С этой точки зрения мы видим, что народ является сочетанием различных рас, также как ребенок является смешением в определенных пропорциях материнских и отцовских «расовых» составляющих.
К биологическим влияниям этого расового сочетания добавляются сверх того геополитические влияния типа положения, климата, питания, и т. д., и, наконец, исторические последствия спора одной нации, возможно, имевшего места с другой, внутренних изменений, личного созревания, или его отсутствия.
Из этих трех следующих составляющих расы, страны, и истории, «народ» и формируется, хотя мы должны еще раз подчеркнуть, ограничения, налагаемые на это причинное объяснение, ссылаясь на становление, генезис, человеческого вида, чей существенный характер и формы находятся вне сферы причинности.
Применяя эти рассуждения к Европе (к которой Россия не принадлежит, никогда не принадлежала, и никогда не будет принадлежать), это означает, что народы Европы возникли из одинаковых расовых составляющих (Д-р Гюнтер, известный этнолог, различает от четырех до пяти первичных рас в Европе), которые в разные странах смешиваются в различных пропорциях. В этом принципиальном сходстве в расовом составе мы распознаем типично европейскую или западную цивилизацию, как единую семью народов, в которой отдельные дети (читай, «отдельные народы») представляют собой различные смешения из родителей (читай, «рас»).
К последствиям этой разнообразной расовой примеси в различных членах европейской или западной семьи народов были к тому же добавлены факторы различий стран, где они живут, благодаря которым их лики стали более конкретными, и, наконец, соответственно последствия их историй, которые еще сильнее повлияли на дальнейшее формирование разных народов. Результатом этого стало чрезвычайное разнообразие западных народов, которые, тем не менее, все имеют, в силу своего расового родства, один и тот же ритм западной культуры, и все были подчинены одним и тем же жизненно важным законам этой семьи народов.

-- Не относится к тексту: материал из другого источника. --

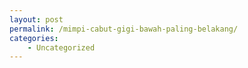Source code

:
 ```yaml
---
layout: post
permalink: /mimpi-cabut-gigi-bawah-paling-belakang/
categories:
    - Uncategorized
---
```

Таким образом, после объяснения понятий «раса» и «народ» (в том числе семья народов, или культурный круг), «нация», очевидно, раскрывается как «народ», который обрел наиболее полно самосознание. Народ, чья история преподносит ему собственные специфические особенности, становится нацией, которая одновременно представляет себя как зрелую стадию, полностью взрослую стадию народа, который у себя дома в своей особенной области. (Сравните это с осознанием личности, которое наступает в личности в результате собственного опыта и приключений).
На данном этапе нашего изложения станет ясно, почему Молодая Германия настаивает, что в новую эпоху открывшейся войной 1914–1918 гг., немецкий народ переживает свое развитие государственности, как последний народ западного культурного круга; и почему Молодая Германия находит в ней смысл отражения Германской революции для всего Западного культурного круга.
3. Ритм истории
Из предыдущих тезисов будет становиться ясно, что мы высоко оцениваем блестяще сформулированный закон Освальдом Шпенглером о взлете и падении культурного круга, в данном случае западного культурного круга, и также, что мы постигаем в нем великий закон развития всей органической жизни, закон рождения, зрелости и смерти.
Как что-то принципиально новое, дополним этот закон развития, который можно сравнить с движением Земли вокруг Солнца, с помощью второго закона развития чье проявление я сам описал несколько лет назад, дав ему название Закона Триединой Полярности. Его работу можно сравнить с вращением Земли вокруг своей оси.
Эмпирические исследования хода развития в рамках западного культурного круга показывают определенные закономерности, которые при ближайшем рассмотрении могут быть систематизированы следующим образом. Мы различаем эпохи ограничения или неподвижности, чередующиеся с эпохами непринужденности или революции. Изучение дат показывает, что такая эпоха длится от 140 до 150 лет, а за ней следует другая эпоха, которая длится примерно столько же времени. Не переходя рамок этой вступительной работы, я могу отметить, что последние три фазы перехода были: 1789–1799, великая французская революция; 1640–1649, Английская революция при Кромвеле, около 1500 началась сильнейшая революция, которую мы называем Реформацией (Америка была открыта за несколько лет до этого). Дальше назад в европейской истории мы пришли к таким цезурам как 1350 (Ганза, Золотая булла и т. д.); к 1200, и т. д. Книга Герберта Бланка, «Шлейхер? Гитлер? Кромвель?» опубликованная издательством Verlag Lindner (Лейпциг, 1932), содержит подробный отчет об этом «Ритме истории».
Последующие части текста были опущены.